[Task directions] Lines containing the word "responsivo" are to be copied from the data below.

[Recorded data]
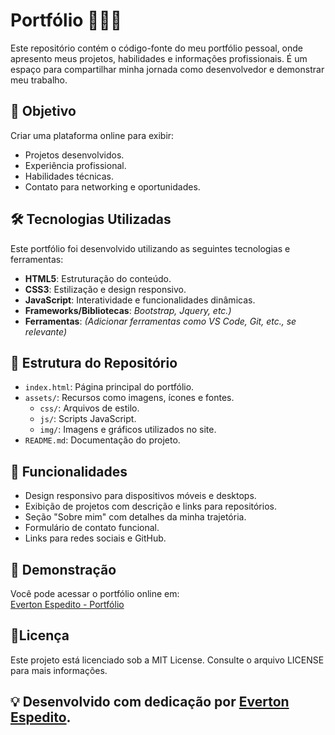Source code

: # Portfólio 👨🏻‍💻

Este repositório contém o código-fonte do meu portfólio pessoal, onde apresento meus projetos, habilidades e informações profissionais. É um espaço para compartilhar minha jornada como desenvolvedor e demonstrar meu trabalho.

## 🌟 Objetivo

Criar uma plataforma online para exibir:
- Projetos desenvolvidos.
- Experiência profissional.
- Habilidades técnicas.
- Contato para networking e oportunidades.

## 🛠️ Tecnologias Utilizadas

Este portfólio foi desenvolvido utilizando as seguintes tecnologias e ferramentas:

- **HTML5**: Estruturação do conteúdo.
- **CSS3**: Estilização e design responsivo.
- **JavaScript**: Interatividade e funcionalidades dinâmicas.
- **Frameworks/Bibliotecas**: *Bootstrap, Jquery,  etc.)*
- **Ferramentas**: *(Adicionar ferramentas como VS Code, Git, etc., se relevante)*

## 📁 Estrutura do Repositório

- `index.html`: Página principal do portfólio.
- `assets/`: Recursos como imagens, ícones e fontes.
  - `css/`: Arquivos de estilo.
  - `js/`: Scripts JavaScript.
  - `img/`: Imagens e gráficos utilizados no site.
- `README.md`: Documentação do projeto.

## 🚀 Funcionalidades

- Design responsivo para dispositivos móveis e desktops.
- Exibição de projetos com descrição e links para repositórios.
- Seção "Sobre mim" com detalhes da minha trajetória.
- Formulário de contato funcional.
- Links para redes sociais e GitHub.

## 🎨 Demonstração

Você pode acessar o portfólio online em:  
[Everton Espedito - Portfólio](https://evertonespeditoportifolio.vercel.app/)

## 📄Licença
Este projeto está licenciado sob a MIT License. Consulte o arquivo LICENSE para mais informações.

## 💡 Desenvolvido com dedicação por [Everton Espedito](https://github.com/EvertonEspedito).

[Task solution]
- **CSS3**: Estilização e design responsivo.
- Design responsivo para dispositivos móveis e desktops.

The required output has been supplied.